In addition to celebrating the Black Diamond Garden Center’s 70-year anniversary in business, the hosts of the company-sponsored Your Midwest Garden Podcasts are adding ink to their resumes. They are bringing their garden knowledge and banter to Sylvania AdVantage readers. The Midwest Gardener, Mike O’Rourke, and his gardener wanna-be, Scott Sandstrom, will offer advice on a wide range of seasonal topics. “People have forgotten the art of gardening for substance. We have learned from our listeners that they want to learn. Helping people to grow their own food teaching them about native plants and learning about medicinal herbs like grandma used to use is most rewarding,” O’Rourke pointed out.

He started working as a carryout at Black Diamond during high school and while at The University of Toledo. During his pursuit of a marketing degree, he was an intern at a local advertising agency where he first met Sandstrom. By chance that ad agency was shooting a commercial for Black Diamond and O’Rourke happened to introduce his new friend to one of the owner’s daughter, Jayne Sullivan, who Sandstrom later married.
After graduation O’Rourke, with his BA in broadcast communications/marketing, continued at Black Diamond where he eventually was named a store manager of the Toledo and then Perrysburg locations until his retirement. During his career, O’Rourke was educated in Horticulture, Agriculture, Turf Management, Integrated Pest Management, and more through Black Diamond Incorporated at Michigan State and Ohio State universities. This accumulated knowledge was shared on the airways as Mike O’Rourke became The Garden Guy and appeared on WTOL Channel 11 on Saturday mornings from 1993-1999; WB TV5 from 1999-2003; and Fox Toledo 36, from 2003 – 2010.

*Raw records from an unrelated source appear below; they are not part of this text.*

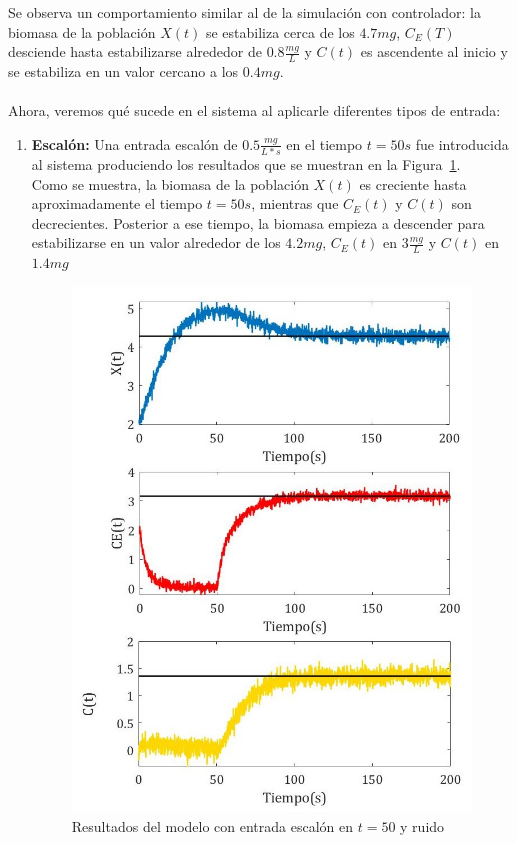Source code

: Se observa un comportamiento similar al de la simulación con controlador: la biomasa de la población $X(t)$ se estabiliza cerca de los $4.7mg$, $C_E(T)$ desciende hasta estabilizarse alrededor de $0.8\frac{mg}{L}$ y $C(t)$ es ascendente al inicio y se estabiliza en un valor cercano a los $0.4mg$. \\ \ \\
Ahora, veremos qué sucede en el sistema al aplicarle diferentes tipos de entrada:
\begin{enumerate}
\item \textbf{Escalón:} Una entrada escalón de $0.5\frac{mg}{L*s}$ en el tiempo $t = 50s$ fue introducida al sistema produciendo los resultados que se muestran en la Figura~\ref{fig:entrada-escalon}. \\
Como se muestra, la biomasa de la población $X(t)$ es creciente hasta aproximadamente el tiempo $t = 50s$, mientras que $C_E(t)$ y $C(t)$ son decrecientes. Posterior a ese tiempo, la biomasa empieza a descender para estabilizarse en un valor alrededor de los $4.2mg$, $C_E(t)$ en $3\frac{mg}{L}$ y $C(t)$ en $1.4mg$ \\

\begin{figure}[ht!]
\centering
\includegraphics[scale = 0.4]{entrada-escalon}
\caption{Resultados del modelo con entrada escalón en $t = 50$ y ruido}
\label{fig:entrada-escalon}
\end{figure}


\end{enumerate}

Sandstrom has been in the TV production business for 37 years, mostly as a video editor and cameraman. “For the past seven years, I have been a full-time freelancer specializing in sports audio. I had been a weekend warrior for sports audio since the start, working for many major networks and some really exciting sports events. ‘Live’ events are just more exciting to work than editing. It was great until COVID happened, and all these events went away when the sports world stopped. During that 18-month downtime, I started working at Black Diamond helping out as needed due to the pandemic. However, I wanted to keep my audio skills sharp, so I asked Mike if he would host a podcast that I wanted to produce for the garden center. We had done TV, radio, and even Facebook Live productions together, so why not try podcasting? I had most of the gear and obviously, I had a lot of time on my hands. It was a win/win for Black Diamond and for me, and on March 9, 2020, our first episode hit the internet!” Sandstrom related.

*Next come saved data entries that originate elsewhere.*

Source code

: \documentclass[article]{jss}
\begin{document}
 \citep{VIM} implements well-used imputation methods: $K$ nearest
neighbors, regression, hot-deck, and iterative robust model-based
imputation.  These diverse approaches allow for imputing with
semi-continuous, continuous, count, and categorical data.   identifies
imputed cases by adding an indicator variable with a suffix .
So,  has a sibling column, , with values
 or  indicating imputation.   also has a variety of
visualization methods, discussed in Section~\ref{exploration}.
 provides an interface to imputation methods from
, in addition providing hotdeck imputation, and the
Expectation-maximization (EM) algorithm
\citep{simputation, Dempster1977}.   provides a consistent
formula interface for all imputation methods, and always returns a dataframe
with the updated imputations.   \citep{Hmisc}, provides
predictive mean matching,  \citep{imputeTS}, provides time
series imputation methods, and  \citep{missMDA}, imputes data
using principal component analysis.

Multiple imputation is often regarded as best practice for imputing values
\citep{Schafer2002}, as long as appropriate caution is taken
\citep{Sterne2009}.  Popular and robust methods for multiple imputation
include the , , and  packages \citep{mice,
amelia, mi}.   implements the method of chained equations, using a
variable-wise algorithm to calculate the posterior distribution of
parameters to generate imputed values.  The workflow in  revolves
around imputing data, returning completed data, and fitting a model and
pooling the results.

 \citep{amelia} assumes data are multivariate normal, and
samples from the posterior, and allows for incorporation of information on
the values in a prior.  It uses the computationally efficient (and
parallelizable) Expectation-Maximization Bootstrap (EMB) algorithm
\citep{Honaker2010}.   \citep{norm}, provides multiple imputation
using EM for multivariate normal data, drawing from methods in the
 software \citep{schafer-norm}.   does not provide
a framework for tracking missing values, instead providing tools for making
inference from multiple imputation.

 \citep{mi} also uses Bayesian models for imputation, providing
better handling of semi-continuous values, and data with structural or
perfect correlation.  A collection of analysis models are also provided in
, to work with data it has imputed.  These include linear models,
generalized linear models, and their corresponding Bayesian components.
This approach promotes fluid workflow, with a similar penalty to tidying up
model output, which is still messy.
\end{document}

According to the two, the podcast is a casual conversation about gardening in the Midwest with the Garden Guy, Mike O’Rourke, and Rookie Gardener, Scott Sandstrom. “Mike has been in the gardening and lawn service business forever and is the expert for the area. We shy away from the big horticulture words for plants and flowers, keeping the stories easy to follow, very much like neighbors talking across the fence. Basically, the listener is learning along with Rookie Gardener me, because I am not afraid to ask basic questions on-air,” Sandstrom pointed out.

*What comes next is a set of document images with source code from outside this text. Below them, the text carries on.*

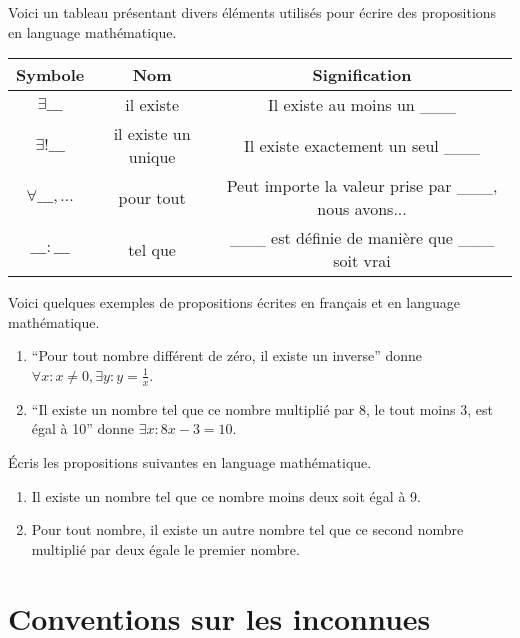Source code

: Voici un tableau présentant divers éléments utilisés pour écrire des propositions en language mathématique.
\begin{table}[H]
    \centering
    \begin{tabular}{|c|c|c|}
        \hline
        \textbf{Symbole} & \textbf{Nom} & \textbf{Signification} \\ \hline
        $\exists \_\_\_$ & il existe & Il existe au moins un \_\_\_ \\ \hline
        $\exists ! \_\_\_$ & il existe un unique & Il existe exactement un seul \_\_\_ \\ \hline
        $\forall \_\_\_, ...$ & pour tout & Peut importe la valeur prise par \_\_\_, nous avons... \\ \hline
        $\_\_\_ : \_\_\_$ & tel que & \_\_\_ est définie de manière que \_\_\_ soit vrai \\ \hline
    \end{tabular}
\end{table}

\begin{exemple}
    Voici quelques exemples de propositions écrites en français et en language mathématique.
    \begin{enumerate}
        \item ``Pour tout nombre différent de zéro, il existe un inverse'' donne $\forall x : x\not=0, \exists y : y=\frac1x$.
        \item ``Il existe un nombre tel que ce nombre multiplié par 8, le tout moins 3, est égal à 10'' donne $\exists x : 8x - 3 = 10$.
    \end{enumerate}
\end{exemple}

\vspace{1em}

\begin{exercice}
    Écris les propositions suivantes en language mathématique.
    \begin{enumerate}
        \item Il existe un nombre tel que ce nombre moins deux soit égal à 9.
        \item Pour tout nombre, il existe un autre nombre tel que ce second nombre multiplié par deux égale le premier nombre.
    \end{enumerate}
\end{exercice}

\section{Conventions sur les inconnues}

This past month started the fourth season of Your Midwest Garden Podcast. Sandstrom was not “on air” with O’Rourke at first, but joined on the seventh show to introduce questions from listeners. The part-time show has a niche and has managed to have over 26,000 downloads since the start. The hosts often interview experts, who lend their advice to the audience. “The gardening community is very friendly and our interviews always go long, because once a gardener starts talking only sundown can stop them,” Sandstrom offered. “Mike and I are excited about sharing our educational banter in print, a first for us!”
About Black Diamond
What is known as Black Diamond Garden Center originally was a coal company that B.W. Sullivan owned. The train tracks that, until recently, crossed Tremainsville Road brought trains that stopped at Black Diamond to drop off coal. Post-war, as gas replaced coal for heating and cooking, second-generation Sullivans, Dan and Jerry, started slowly transforming the business into a garden center.
By 1953 this had become a very popular business in the area and brought in customers from around the area. After a number of years, Black Diamond also added a florist and landscape division.
The florist division was sold off in 1965 to one of the Black Diamond part-time florists, Ken Cappelletty, who created Ken’s flowers. At about that time, Dan Sullivan developed the lawn service, including lawn and tree fertilization programs.
In November of 2005, Black Diamond started construction of their second garden center in Perrysburg, off Eckel Junction Road. The family tree has grown and the fourth generation of the Sullivan family is running and or working at the stores located at 1964 Tremainsville Rd. and 12320 Eckel Junction Rd. in Perrysburg.